I remember beginning with a day in May of 05 we (as a family) would begin to experience a chain of events that outside of God's sovereingty and providence there would be no other way to explain them. We were placed on a rollercoaster for about 1 yr. that just seemed to be as they say: "one thing after another" Job was becoming more and more real and we drew much of our strength from that very book. I watched my husband trust God in a way that showed me God and His love in a fresh new way. Just to give you a glimpse: hubby lost his job after 22yrs., both parents within 2 wks of one another, and other events, (I can't even believe it as I think back on it)God took us through these things in ways we could have never imagined, and all that was accomplished in the end can only be seen as you know God and like you say, in light of our chief end. All that to say that I appreciate your post, and that someone gave to us a BOOK which helped put things in perspective.
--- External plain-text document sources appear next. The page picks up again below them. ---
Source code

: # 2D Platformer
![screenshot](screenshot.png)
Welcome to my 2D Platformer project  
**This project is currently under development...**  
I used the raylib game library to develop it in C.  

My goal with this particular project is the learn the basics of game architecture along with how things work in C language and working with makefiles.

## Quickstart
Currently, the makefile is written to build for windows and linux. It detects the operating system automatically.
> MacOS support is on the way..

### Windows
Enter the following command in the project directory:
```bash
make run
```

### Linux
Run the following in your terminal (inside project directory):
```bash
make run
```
Colossians 3:2 - 4 Set your affection on things above, not on things on the earth. 3For ye are dead, and your life is hid with Christ in God. 4When Christ, who is our life, shall appear, then shall ye also appear with him in glory. 

May the Lord continue to bless you in mighty ways!


----------



## turmeric (Mar 24, 2007)

Bob - are you on the PB Blogroll? You oughta be, that was a great and edifying post!


----------



## Herald (Mar 24, 2007)

Your post was timely. It reminded me of a few things, namely that to love God I must hate sin. 

*James 4:4* do you not know that friendship with the world is hostility toward God? 

Intimacy comes through pain. It also accentuates joy. There were parts of your post that reminded me of John Piper's book, "Desiring God." We are most happy in life when we are most satisfied with God. The Psalmist wrote:

*Psalm 73:26* My flesh and my heart may fail, But God is the strength of my heart and my portion forever. 

If God is my portion then I can truly say:

*Job 1:21* The LORD gave and the LORD has taken away. Blessed be the name of the LORD.


----------